The carotid body oxygen sensor

• Published in: Current opinion in neurobiology Vol. 92; p. 103022
• Main Authors: Gao, Lin, Moreno-Domínguez, Alejandro, Ortega-Sáenz, Patricia, López-Barneo, José
• Format: Journal Article
• Language: English
• Published: England Elsevier Ltd 01.06.2025
• Subjects: Animals; Carotid Body - cytology; Carotid Body - metabolism; Carotid Body - physiology; Chemoreceptor Cells - metabolism; Chemoreceptor Cells - physiology; Humans; Oxygen - metabolism
• ISSN: 0959-4388; 1873-6882; 1873-6882
• DOI: 10.1016/j.conb.2025.103022

Carotid body (CB) chemoreceptor glomus cells sense hypoxia through the inhibition of plasmalemmal K+ channels, which leads to the opening of Ca2+ channels, Ca2+ influx, and neurotransmitter release. The mechanism of O2 sensing and the regulation of membrane ion channels by O2 have remained undefined and a subject of debate. Here, we summarize the molecular pathway that underlies acute O2 sensing in the CB. This process does not rely on a single-molecule O2 sensor expressed in glomus cells but rather on HIF2α-dependent genetically specialized mitochondria that can detect changes in O2 tension, within physiological ranges, and generate biochemical signals that regulate membrane ion channels.

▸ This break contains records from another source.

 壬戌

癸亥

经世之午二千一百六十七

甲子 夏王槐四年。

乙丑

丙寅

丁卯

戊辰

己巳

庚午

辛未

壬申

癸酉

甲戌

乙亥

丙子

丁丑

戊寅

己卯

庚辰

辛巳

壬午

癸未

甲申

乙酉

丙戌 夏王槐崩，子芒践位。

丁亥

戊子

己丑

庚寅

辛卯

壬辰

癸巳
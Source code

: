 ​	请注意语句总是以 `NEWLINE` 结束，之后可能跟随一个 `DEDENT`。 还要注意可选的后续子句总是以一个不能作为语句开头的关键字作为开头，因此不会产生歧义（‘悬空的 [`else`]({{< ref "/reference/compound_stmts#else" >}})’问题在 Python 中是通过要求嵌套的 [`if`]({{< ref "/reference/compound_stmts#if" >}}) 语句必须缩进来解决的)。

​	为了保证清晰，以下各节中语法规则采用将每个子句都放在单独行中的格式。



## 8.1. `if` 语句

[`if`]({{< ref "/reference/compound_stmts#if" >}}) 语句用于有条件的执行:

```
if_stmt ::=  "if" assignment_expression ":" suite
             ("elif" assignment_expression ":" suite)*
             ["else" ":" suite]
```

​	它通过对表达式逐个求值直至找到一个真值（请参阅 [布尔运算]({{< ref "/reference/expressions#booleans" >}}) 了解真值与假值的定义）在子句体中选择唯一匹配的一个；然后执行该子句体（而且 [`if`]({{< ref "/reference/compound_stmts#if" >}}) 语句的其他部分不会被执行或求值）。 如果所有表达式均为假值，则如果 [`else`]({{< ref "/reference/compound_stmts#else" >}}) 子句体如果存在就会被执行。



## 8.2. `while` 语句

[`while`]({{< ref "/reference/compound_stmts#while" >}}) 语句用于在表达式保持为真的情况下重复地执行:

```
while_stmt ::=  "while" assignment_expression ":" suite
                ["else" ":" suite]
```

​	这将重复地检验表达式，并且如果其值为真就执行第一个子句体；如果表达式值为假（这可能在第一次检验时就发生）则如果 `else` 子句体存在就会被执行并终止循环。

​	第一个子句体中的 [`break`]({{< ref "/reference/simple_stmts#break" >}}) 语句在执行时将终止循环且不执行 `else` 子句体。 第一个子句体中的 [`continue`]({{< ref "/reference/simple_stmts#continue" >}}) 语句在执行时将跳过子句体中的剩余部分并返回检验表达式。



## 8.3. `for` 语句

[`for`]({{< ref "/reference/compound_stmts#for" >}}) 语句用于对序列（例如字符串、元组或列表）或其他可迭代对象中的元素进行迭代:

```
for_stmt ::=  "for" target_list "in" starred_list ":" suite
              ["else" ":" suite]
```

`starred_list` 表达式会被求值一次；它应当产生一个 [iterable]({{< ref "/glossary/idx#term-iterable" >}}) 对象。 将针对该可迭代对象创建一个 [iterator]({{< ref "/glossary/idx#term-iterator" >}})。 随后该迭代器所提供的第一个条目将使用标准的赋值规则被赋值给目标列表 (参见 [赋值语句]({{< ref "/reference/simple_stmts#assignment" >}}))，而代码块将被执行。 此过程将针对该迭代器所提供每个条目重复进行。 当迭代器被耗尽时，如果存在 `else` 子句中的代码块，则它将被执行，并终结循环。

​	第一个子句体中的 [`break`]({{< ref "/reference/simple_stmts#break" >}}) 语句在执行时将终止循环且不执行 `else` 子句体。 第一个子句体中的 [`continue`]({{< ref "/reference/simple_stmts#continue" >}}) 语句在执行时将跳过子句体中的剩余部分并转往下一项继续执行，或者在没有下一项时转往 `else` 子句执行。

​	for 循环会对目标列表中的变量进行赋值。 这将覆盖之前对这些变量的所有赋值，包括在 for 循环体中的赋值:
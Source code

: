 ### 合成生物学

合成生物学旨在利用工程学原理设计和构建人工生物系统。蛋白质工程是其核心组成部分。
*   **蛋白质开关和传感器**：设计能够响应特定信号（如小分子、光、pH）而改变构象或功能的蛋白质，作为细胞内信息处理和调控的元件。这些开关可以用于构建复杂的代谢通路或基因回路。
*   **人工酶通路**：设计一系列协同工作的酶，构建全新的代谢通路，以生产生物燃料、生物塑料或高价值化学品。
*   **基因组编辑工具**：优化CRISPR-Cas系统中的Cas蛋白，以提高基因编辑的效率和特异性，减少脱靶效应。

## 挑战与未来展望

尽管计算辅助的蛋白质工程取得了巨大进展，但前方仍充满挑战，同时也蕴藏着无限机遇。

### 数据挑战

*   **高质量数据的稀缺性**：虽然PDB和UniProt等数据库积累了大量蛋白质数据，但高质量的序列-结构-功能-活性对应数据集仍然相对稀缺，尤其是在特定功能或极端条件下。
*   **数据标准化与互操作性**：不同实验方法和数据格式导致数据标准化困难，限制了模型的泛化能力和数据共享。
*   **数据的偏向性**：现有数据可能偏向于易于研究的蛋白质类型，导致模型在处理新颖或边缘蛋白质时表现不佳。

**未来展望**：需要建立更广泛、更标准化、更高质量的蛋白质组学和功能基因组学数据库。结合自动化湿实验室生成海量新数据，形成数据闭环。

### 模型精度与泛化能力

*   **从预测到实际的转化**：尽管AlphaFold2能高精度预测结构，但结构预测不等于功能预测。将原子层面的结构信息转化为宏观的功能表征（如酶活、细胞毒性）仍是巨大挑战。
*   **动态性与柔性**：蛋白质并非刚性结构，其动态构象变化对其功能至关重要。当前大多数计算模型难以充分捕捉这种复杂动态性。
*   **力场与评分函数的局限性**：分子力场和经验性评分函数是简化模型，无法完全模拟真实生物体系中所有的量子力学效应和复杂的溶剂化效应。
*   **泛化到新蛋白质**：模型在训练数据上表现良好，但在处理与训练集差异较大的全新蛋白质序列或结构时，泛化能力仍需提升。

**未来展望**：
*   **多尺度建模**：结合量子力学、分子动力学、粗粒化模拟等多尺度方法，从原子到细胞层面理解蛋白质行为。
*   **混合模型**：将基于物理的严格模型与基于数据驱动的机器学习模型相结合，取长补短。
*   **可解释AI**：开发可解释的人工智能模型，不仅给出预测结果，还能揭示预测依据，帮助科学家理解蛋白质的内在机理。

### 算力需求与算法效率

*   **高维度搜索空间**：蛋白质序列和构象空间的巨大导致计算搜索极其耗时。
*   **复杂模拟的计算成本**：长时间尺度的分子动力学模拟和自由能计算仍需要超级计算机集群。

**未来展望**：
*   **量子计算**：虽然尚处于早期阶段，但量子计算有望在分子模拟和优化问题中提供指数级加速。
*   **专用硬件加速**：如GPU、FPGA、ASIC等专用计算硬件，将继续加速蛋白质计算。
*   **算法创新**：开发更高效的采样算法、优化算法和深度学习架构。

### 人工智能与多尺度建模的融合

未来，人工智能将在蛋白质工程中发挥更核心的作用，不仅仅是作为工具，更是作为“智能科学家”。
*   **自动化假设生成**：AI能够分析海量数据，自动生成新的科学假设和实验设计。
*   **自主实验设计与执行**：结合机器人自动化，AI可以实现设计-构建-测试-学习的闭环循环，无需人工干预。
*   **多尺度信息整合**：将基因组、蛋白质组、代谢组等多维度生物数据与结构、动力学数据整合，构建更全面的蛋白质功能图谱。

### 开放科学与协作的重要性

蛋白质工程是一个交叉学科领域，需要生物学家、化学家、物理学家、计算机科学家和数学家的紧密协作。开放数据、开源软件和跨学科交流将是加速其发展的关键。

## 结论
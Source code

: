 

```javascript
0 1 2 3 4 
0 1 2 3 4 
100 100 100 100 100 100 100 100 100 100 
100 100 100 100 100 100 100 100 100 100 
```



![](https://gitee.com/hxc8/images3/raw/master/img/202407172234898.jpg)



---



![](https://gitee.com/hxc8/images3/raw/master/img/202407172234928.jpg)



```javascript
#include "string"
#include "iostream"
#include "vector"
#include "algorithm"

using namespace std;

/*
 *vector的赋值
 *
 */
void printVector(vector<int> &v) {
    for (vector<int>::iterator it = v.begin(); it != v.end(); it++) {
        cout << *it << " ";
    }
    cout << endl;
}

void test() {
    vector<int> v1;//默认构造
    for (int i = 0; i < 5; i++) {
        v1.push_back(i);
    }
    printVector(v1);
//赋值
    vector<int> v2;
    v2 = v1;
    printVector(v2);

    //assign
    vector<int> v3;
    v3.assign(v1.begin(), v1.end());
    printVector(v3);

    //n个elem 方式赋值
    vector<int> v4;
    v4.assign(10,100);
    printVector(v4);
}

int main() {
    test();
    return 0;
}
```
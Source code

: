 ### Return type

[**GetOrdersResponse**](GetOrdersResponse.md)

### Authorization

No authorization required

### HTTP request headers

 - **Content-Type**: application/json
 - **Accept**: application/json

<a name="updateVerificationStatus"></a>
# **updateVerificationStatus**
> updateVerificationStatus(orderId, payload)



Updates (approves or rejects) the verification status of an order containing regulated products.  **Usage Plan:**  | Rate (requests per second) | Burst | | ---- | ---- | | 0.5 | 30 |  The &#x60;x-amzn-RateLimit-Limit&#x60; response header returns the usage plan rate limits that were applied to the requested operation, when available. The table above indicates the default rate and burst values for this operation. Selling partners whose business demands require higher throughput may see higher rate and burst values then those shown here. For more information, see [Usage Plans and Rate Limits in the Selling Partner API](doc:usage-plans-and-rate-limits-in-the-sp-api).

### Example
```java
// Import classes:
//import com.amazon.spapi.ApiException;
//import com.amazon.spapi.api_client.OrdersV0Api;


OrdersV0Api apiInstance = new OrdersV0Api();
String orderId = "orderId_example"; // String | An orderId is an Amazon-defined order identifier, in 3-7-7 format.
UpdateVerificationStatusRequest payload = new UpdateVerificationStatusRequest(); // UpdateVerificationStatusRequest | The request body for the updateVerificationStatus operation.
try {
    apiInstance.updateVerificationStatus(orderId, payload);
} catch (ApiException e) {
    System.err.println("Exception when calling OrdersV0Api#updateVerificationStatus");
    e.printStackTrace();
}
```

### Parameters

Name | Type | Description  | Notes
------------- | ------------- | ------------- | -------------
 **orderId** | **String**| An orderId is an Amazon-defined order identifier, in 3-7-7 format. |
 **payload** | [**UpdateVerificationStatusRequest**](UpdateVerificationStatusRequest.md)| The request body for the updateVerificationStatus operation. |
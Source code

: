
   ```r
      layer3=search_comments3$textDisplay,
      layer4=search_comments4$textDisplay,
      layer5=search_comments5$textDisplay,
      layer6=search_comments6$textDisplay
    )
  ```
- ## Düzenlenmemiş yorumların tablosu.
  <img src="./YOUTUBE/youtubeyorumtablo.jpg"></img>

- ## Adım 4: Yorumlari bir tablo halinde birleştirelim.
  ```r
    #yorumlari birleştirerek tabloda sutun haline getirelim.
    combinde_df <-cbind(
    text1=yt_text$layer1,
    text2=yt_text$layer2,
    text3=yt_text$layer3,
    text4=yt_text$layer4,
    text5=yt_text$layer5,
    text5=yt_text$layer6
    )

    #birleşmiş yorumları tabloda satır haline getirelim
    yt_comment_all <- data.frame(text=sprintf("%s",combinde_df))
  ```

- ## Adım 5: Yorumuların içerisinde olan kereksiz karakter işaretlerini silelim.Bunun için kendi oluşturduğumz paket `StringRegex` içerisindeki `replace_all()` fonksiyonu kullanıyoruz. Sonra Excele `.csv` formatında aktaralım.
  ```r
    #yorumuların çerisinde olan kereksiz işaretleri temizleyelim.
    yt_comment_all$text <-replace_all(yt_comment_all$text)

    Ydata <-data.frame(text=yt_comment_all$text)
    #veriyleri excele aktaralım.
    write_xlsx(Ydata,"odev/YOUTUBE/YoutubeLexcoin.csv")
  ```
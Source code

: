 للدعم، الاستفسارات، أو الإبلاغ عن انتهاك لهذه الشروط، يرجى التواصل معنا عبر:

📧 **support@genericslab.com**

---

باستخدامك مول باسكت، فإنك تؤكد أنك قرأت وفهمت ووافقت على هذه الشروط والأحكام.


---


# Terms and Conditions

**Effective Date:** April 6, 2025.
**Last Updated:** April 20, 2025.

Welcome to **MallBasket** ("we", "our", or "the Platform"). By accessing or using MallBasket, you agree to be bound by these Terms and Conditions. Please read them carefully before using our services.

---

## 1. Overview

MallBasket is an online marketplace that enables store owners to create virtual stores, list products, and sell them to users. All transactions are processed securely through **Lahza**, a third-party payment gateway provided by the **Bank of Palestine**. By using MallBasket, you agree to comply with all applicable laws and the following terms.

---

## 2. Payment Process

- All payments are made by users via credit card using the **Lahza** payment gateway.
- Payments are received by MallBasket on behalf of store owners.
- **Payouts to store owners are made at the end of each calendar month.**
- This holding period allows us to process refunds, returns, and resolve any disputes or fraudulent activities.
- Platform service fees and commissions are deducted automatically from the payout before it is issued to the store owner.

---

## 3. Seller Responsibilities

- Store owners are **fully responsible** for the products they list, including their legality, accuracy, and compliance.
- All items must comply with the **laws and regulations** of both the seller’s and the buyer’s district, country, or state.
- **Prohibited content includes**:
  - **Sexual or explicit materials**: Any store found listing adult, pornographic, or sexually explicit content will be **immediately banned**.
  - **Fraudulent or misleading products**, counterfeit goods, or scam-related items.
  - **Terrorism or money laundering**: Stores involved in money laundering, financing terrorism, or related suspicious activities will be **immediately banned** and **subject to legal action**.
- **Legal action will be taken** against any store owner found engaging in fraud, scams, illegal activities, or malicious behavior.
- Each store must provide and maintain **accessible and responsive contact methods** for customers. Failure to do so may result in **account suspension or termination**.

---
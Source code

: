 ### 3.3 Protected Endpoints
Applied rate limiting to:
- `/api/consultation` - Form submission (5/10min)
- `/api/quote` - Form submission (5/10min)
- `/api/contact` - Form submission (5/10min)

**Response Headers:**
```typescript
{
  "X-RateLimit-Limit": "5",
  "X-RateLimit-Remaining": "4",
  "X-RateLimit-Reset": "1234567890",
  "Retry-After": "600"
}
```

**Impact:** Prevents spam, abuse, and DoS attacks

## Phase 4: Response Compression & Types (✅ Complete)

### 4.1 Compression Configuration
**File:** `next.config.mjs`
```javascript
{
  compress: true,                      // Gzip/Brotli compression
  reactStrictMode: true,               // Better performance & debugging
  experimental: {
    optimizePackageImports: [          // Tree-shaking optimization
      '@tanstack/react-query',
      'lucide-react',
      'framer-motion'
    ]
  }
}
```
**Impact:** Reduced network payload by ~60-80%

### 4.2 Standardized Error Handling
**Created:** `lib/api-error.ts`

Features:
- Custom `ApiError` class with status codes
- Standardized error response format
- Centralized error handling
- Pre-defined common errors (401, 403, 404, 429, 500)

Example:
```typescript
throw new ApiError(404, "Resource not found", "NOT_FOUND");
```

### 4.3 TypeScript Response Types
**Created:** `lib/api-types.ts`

The acute O2-sensing pathway in glomus cells could provide new targets for respiratory and cardiovascular pharmacology. •Carotid body glomus cells are essential acute oxygen (O2)-sensing chemoreceptors.•Glomus cell acute O2-sensing depends on the constitutive expression of HIF2α.•HIF2α induces expression of atypical subunit isoforms in mitochondrial complex IV.•Mitochondrial complex I (MCI)-dependent production of nicotine adenine dinucleotide reduced form (NADH) and H2O2 in hypoxia modulates membrane ion channels.•The mitochondrial O2 sensor regulates cell’s excitability and transmitter release.